David tore his clothes and fasted and prayed, hoping to change the mind of the Lord. Repentant of his sin, he didn't want the child to die on account of his sin, so he did all he could to show how contrite his heart was. He paced the floor and threw himself prostrate and cried and prayed and begged. His servants were starting to get worried about him.
And then, the child died. Just as the Lord had said that he would.
The servants didn't know what to do. Here was David, hopelessly forlorn and severely distraught while his son was alive; how could they tell him that his son had died? They start to whisper among themselves, trying to figure out what to say.
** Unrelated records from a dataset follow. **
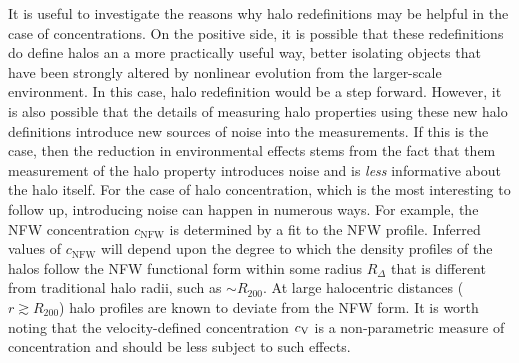 \documentclass[usenatbib]{mnras}
\begin{document}
It is useful to investigate the reasons why halo redefinitions may be helpful in the case 
of concentrations. On the positive side, it is possible that these redefinitions do define 
halos an a more practically useful way, better isolating objects that have been strongly 
altered by nonlinear evolution from the larger-scale environment. In this case, halo redefinition 
would be a step forward. However, it is also possible that the details of measuring halo 
properties using these new halo definitions introduce new sources of noise into the 
measurements. If this is the case, then the reduction in environmental effects stems 
from the fact that them measurement of the halo property 
introduces noise and is {\em less} informative about the halo itself. 
For the case of halo concentration, which is the most interesting to 
follow up, introducing noise can happen in numerous ways. For example, 
the NFW concentration $c_{\mathrm{NFW}}$ is determined by a fit to the 
NFW profile. Inferred values of $c_{\mathrm{NFW}}$ will depend upon 
the degree to which the density profiles of the halos follow the NFW 
functional form within some radius $R_{\Delta}$ that is different from 
traditional halo radii, such as $\sim R_{200}$. At large halocentric 
distances ($r \gtrsim R_{200}$) halo profiles are known to deviate 
from the NFW form. It is worth noting that the velocity-defined concentration 
$c_{\rm V}$ is a non-parametric measure of concentration and should be 
less subject to such effects. 


\end{document}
Trying to figure out who should say it. Remember, this is the same David who has killed men for bringing what they thought was good news; his servants know this is bad news, and he's already in a bad place.
But he's a smart guy and he figures it out when he hears all the whispering. "My child has died, hasn't he?" David asks, and his servants confirm it. Probably standing with one hand on the doorknob in case they need to make a quick exit. Probably standing with one foot already turned toward the door. Probably holding their breath.
Then David does something unexpected. He gets up, cleans himself up, and sits down to eat a meal. Everyone is confused and asks him how he changed his attitude so wholly so quickly, and his answer is quite simple: until it came to pass, there was room to pray. But God had acted according to His promised word on the matter, and now, it was time to move on. Time to live a new reality. Time to get going.
We're faced with these kinds of David moments all the time, even as persons of deep faith. God speaks, and we know what He intends to do. Or we have at least an inkling. But we spend our time in deep mourning, praying for something different. Praying for something else to happen.
When God acts, however, we become less David-like. We often continue our grief. We often intensify our prayers. When our child dies (metaphorically), we fall on our knees and refuse to get up until our child lives. God resurrects the dead, right? Well, let's go, God. Get on that already. We double-down on our sackcloth, double up on our ashes, stomp our feet, and become more insistent, absolutely convinced that if we just throw a big enough tantrum (although we wouldn't call it that), God will listen and do exactly what we wanted him to do in the first place.
But that's not faith. I say that knowing that that's a hard truth for a lot of us, who are taught so strongly to believe in the power of God to do anything. We're taught that if we just keep believing, just keep hoping, just keep praying, then Lazarus walks out of the grave and rainbows and unicorns and all that. We're told that's what faith looks like - it never gives up. And in some sense, that's true.
Faith never gives up, but it does give over. It gives God the authority to act as God has determined to act, and it adjusts itself accordingly. It learns to live in new spaces all the time, based on what God has done and is doing. It accepts that God can change who we are, how we live, what we do, what's going on, anything at any time and it embraces when He has.
Faith is persistent, raw, and real, but it doesn't stomp its feet and raise its voice and throw a tantrum until it gets what it wants. It accepts what it has, knowing that it comes from a good and gracious Father, and it learns to live accordingly. Faith prays and mourns and grieves, but then it gets up, dusts itself off, and sits down for a meal.
Faith holds on, but it doesn't hold out. It moves on. What do you need to move on from?